Vertex Connections and Data Flow

Vertices in a Pipeline are connected through edges, which define the data flow path, and Inter-Step Buffers are responsible for passing data between vertices. Each edge specifies a from vertex and a to vertex, enabling complex topologies.

Data flows through these buffers asynchronously, providing durability and backpressure handling. Vertices can process data in parallel when multiple edges target the same destination vertex, and conditional routing is supported through message tagging for advanced use cases.

Autoscaling and Performance

Each vertex in a Pipeline can be configured with independent autoscaling behavior through the scale configuration. Numaflow provides built-in autoscaling that monitors buffer depth and processing rates, making scaling decisions based on actual workload rather than generic CPU/memory metrics.

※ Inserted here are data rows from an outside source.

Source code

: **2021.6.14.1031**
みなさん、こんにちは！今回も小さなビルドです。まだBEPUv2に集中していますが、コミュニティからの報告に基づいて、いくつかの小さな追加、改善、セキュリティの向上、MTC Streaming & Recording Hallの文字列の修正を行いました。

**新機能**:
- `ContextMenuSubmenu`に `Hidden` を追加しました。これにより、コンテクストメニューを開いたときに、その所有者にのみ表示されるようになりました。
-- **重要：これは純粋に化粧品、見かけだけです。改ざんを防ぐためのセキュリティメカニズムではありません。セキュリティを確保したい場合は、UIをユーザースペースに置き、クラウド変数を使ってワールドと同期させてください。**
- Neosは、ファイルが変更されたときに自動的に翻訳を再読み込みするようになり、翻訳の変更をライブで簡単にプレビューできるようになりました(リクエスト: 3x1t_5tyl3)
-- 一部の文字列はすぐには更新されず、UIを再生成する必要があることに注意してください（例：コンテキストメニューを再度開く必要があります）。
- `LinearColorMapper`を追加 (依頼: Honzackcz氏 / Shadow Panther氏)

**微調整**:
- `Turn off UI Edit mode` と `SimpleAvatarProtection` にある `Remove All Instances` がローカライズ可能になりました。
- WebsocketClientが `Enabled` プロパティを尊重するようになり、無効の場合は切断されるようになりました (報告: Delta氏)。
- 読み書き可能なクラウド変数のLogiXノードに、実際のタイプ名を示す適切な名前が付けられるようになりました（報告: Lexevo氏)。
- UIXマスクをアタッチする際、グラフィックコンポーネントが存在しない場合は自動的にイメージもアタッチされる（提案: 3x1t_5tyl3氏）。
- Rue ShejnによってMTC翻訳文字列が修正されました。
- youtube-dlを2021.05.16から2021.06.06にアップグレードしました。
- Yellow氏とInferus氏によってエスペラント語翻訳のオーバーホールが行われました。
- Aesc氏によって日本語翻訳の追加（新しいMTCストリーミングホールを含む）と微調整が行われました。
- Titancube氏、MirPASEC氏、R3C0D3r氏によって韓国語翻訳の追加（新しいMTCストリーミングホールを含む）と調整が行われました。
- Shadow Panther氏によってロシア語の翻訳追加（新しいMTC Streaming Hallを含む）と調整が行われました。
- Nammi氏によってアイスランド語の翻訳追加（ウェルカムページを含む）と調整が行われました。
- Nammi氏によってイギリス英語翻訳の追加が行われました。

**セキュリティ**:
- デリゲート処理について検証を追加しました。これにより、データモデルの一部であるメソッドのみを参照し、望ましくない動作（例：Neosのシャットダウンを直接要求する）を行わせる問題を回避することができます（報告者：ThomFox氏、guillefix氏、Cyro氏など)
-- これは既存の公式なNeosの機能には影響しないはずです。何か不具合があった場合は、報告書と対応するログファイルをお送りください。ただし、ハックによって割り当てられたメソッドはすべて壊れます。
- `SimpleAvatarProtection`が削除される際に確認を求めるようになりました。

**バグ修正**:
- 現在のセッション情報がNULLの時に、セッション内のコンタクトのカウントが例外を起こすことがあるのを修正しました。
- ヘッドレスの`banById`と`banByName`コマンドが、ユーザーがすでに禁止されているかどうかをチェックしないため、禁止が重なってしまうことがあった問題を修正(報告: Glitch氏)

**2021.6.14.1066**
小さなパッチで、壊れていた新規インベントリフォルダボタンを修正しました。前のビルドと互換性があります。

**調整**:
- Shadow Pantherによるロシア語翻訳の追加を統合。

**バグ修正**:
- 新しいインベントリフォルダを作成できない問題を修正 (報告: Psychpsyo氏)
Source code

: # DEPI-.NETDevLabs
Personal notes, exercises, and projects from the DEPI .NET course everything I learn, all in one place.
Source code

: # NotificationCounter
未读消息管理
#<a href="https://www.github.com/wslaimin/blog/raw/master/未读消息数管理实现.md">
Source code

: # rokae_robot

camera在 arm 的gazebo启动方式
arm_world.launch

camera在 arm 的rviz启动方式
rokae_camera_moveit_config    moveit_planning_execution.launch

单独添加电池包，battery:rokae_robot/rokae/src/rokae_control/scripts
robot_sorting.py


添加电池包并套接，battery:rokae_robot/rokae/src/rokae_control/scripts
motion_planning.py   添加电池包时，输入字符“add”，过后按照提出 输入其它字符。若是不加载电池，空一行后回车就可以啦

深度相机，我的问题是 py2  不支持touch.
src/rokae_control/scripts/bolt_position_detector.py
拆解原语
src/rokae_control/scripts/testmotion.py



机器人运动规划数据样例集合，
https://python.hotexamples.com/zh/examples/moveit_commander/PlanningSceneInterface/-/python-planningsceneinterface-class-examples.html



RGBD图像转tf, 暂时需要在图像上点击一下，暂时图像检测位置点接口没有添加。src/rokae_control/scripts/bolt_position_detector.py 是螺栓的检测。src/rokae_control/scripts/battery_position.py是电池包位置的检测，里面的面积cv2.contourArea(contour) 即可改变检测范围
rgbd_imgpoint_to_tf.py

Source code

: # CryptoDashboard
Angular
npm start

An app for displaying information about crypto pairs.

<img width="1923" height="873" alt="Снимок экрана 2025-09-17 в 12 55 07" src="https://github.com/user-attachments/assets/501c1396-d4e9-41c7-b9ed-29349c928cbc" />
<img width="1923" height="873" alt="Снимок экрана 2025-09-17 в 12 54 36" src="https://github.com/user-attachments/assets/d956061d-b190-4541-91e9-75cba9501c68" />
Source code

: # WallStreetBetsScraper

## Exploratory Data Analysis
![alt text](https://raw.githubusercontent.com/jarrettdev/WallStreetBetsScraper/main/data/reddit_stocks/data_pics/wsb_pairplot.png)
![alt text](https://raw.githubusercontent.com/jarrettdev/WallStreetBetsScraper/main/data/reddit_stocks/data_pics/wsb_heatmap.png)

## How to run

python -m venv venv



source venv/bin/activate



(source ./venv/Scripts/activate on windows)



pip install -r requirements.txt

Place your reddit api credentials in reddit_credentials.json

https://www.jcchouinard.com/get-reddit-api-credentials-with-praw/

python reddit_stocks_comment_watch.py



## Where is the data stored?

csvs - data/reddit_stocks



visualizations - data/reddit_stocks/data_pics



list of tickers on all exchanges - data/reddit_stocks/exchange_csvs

For high-throughput scenarios, vertices can be configured with multiple partitions to enable parallel processing withi n a single vertex, distributing the workload across multiple buffer streams.

Learn more: - Autoscaling Guide - Detailed autoscaling configuration and best practices - Autoscaling Specification - Technical details of Numaflow's autoscaling mechanism

Pipeline Configuration and Tuning

Pipelines support both global and vertex-specific configuration through the limits section. Global limits apply to all vertices but can be overridden at the vertex level for fine-tuned performance control.

Additional pipeline-level configurations include watermark settings for event-time processing, graceful shutdown timeouts, and custom metadata through labels and annotations for operational management.

Learn more: - Pipeline Tuning Guide - Comprehensive guide to tuning pipeline performance - Pipeline Customization - Advanced configuration options - Container Resources - CPU and memory resource configuration

Operational Management

To query Pipeline objects with kubectl:

kubectl get pipeline # or "pl" as a short name

Pipelines automatically generate individual Vertex objects that are managed by the Numaflow controller.

The Pipeline controller handles the complete lifecycle including buffer provisioning, vertex deployment, and cleanup, while maintaining the desired state and handling failures gracefully.